Auch wenn im Verlaufe des Irland-Trips so allerlei passiert, von amourösen Verwicklungen über ausgelassene Party-Nächte bis hin zu heftigen Streitigkeiten oder gar unbekleidetem Holzhacken bei Nacht, so steht doch immer das Beziehungsgeflecht der drei Freunde untereinander im Mittelpunkt des Films. Dass es überhaupt zu den Differenzen und Problemen kommen kann, liegt in der feinen Ausarbeitung und Zeichnung der Charaktere begründet. Drei (mehr oder weniger) gestandene Männer Mitte 40, alle bereits Väter und von den Müttern ihrer Kinder getrennt, die unterschiedlicher kaum sein könnten: der introvertierte Softie (HC), der spießige, selbstbewusste Macho (Wolfgang) und der notorische Besserwisser (Nic). Alle drei Darsteller passen perfekt in ihre Rollen, auch optisch. Dass vor allem Simon Licht die Darstellung des herrisch auftretenden, dominanten Alphamännchens besonders liegt, bewies er u.a. bereits in der Serie „Stromberg“.
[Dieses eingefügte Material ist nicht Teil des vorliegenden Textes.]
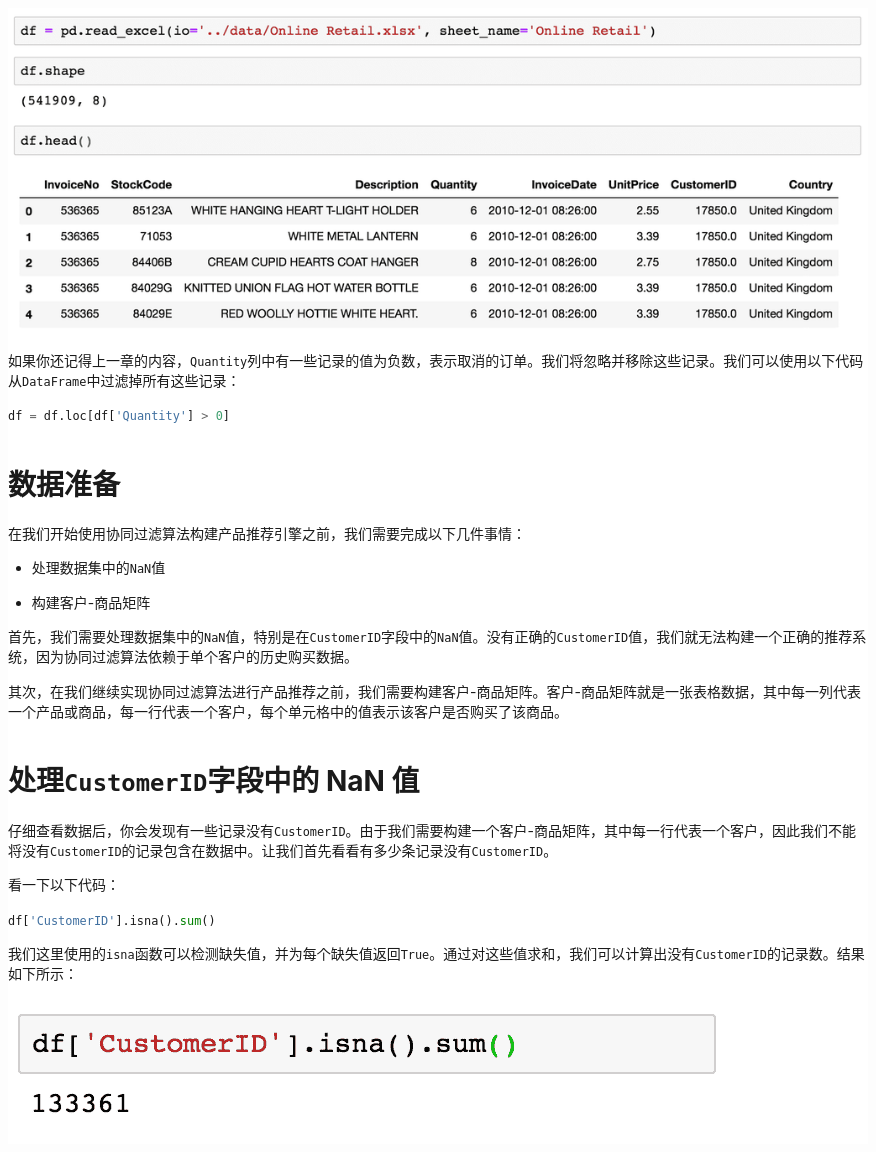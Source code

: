 ![](img/e124c242-0c1d-4f1a-bb53-77c13b96399a.png)

如果你还记得上一章的内容，`Quantity`列中有一些记录的值为负数，表示取消的订单。我们将忽略并移除这些记录。我们可以使用以下代码从`DataFrame`中过滤掉所有这些记录：

```py
df = df.loc[df['Quantity'] > 0]
```

# 数据准备

在我们开始使用协同过滤算法构建产品推荐引擎之前，我们需要完成以下几件事情：

+   处理数据集中的`NaN`值

+   构建客户-商品矩阵

首先，我们需要处理数据集中的`NaN`值，特别是在`CustomerID`字段中的`NaN`值。没有正确的`CustomerID`值，我们就无法构建一个正确的推荐系统，因为协同过滤算法依赖于单个客户的历史购买数据。

其次，在我们继续实现协同过滤算法进行产品推荐之前，我们需要构建客户-商品矩阵。客户-商品矩阵就是一张表格数据，其中每一列代表一个产品或商品，每一行代表一个客户，每个单元格中的值表示该客户是否购买了该商品。

# 处理`CustomerID`字段中的 NaN 值

仔细查看数据后，你会发现有一些记录没有`CustomerID`。由于我们需要构建一个客户-商品矩阵，其中每一行代表一个客户，因此我们不能将没有`CustomerID`的记录包含在数据中。让我们首先看看有多少条记录没有`CustomerID`。

看一下以下代码：

```py
df['CustomerID'].isna().sum()
```

我们这里使用的`isna`函数可以检测缺失值，并为每个缺失值返回`True`。通过对这些值求和，我们可以计算出没有`CustomerID`的记录数。结果如下所示：

![](img/b7555d17-37a0-4481-b667-141dce72b1eb.png)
Dem Film ist seine Ehrlichkeit hoch anzurechnen. Er zeigt, dass Menschen – auch wenn sie bereits ein gewisses Alter erreicht und z.B. eine gescheiterte Ehe hinter sich haben – sich keineswegs weniger nach Dingen sehen, die man gemeinhin vielleicht am ehesten mit Teenagern in Verbindung bringen würde: Spaß haben, sexuelle Lust, der Ausbruch aus dem Alltag und dem heimischen Trott. „Happy Hour“ macht deutlich: dies sind ganz normale, menschliche Begehren, derer man sich nicht schämen muss und die man ausleben kann, egal wie alt man ist.
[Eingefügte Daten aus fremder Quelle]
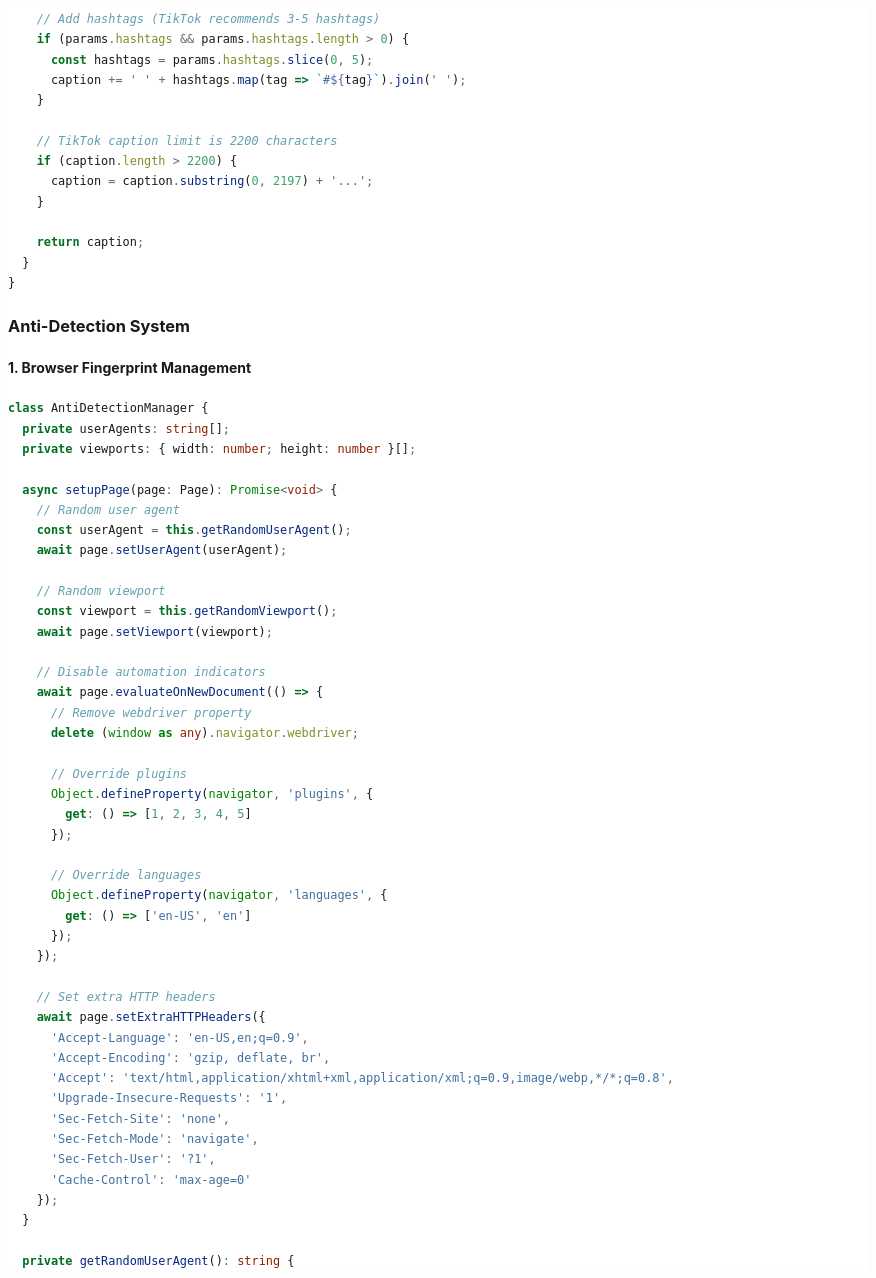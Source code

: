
 ```typescript
    // Add hashtags (TikTok recommends 3-5 hashtags)
    if (params.hashtags && params.hashtags.length > 0) {
      const hashtags = params.hashtags.slice(0, 5);
      caption += ' ' + hashtags.map(tag => `#${tag}`).join(' ');
    }
    
    // TikTok caption limit is 2200 characters
    if (caption.length > 2200) {
      caption = caption.substring(0, 2197) + '...';
    }
    
    return caption;
  }
}
```

### Anti-Detection System

#### 1. **Browser Fingerprint Management**
```typescript
class AntiDetectionManager {
  private userAgents: string[];
  private viewports: { width: number; height: number }[];
  
  async setupPage(page: Page): Promise<void> {
    // Random user agent
    const userAgent = this.getRandomUserAgent();
    await page.setUserAgent(userAgent);
    
    // Random viewport
    const viewport = this.getRandomViewport();
    await page.setViewport(viewport);
    
    // Disable automation indicators
    await page.evaluateOnNewDocument(() => {
      // Remove webdriver property
      delete (window as any).navigator.webdriver;
      
      // Override plugins
      Object.defineProperty(navigator, 'plugins', {
        get: () => [1, 2, 3, 4, 5]
      });
      
      // Override languages
      Object.defineProperty(navigator, 'languages', {
        get: () => ['en-US', 'en']
      });
    });
    
    // Set extra HTTP headers
    await page.setExtraHTTPHeaders({
      'Accept-Language': 'en-US,en;q=0.9',
      'Accept-Encoding': 'gzip, deflate, br',
      'Accept': 'text/html,application/xhtml+xml,application/xml;q=0.9,image/webp,*/*;q=0.8',
      'Upgrade-Insecure-Requests': '1',
      'Sec-Fetch-Site': 'none',
      'Sec-Fetch-Mode': 'navigate',
      'Sec-Fetch-User': '?1',
      'Cache-Control': 'max-age=0'
    });
  }
  
  private getRandomUserAgent(): string {
```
Natürlich entstehen auch so auch die ein oder anderen – für die Protagonisten peinlichen, für den Zuschauer köstlich unterhaltsamen – Momente. Denn aus dem Versuch, die Jugend zumindest für eine Woche wieder aufleben zu lassen, generiert der Film seine komischsten Szenen, wie z.B. wilde, ausgelassene Tänze in der Disco oder sexuelle Handlungen im Beisein der Anderen. Diese Szenen machen auf komische Weise und mit einem Augenzwinkern deutlich: reife Männer sind männlichen Teenagern gar nicht so unähnlich.

Nachdem die Freunde eine Gruppe von Frauen besser kennengelernt haben, kommt es, wie es kommen muss: es entstehen Gefühle und damit werden die Disharmonien in Gang gesetzt. Doch echte Freundschaften zeichnen sich eben auch dadurch aus, dass sie Differenzen aushalten. Und schließlich werden die Männer in der Abgeschiedenheit der ländlichen Idylle noch gezwungen, sich mit ihrem bisherigen Leben und dem Erreichten auseinanderzusetzen. Der inneren Aufgewühltheit und Verwirrung der Freunde setzt Regisseur Müller die Stille und Erhabenheit der irischen Landschaften entgegen, was einen idealen, stimmungsvollen Kontrast darstellt.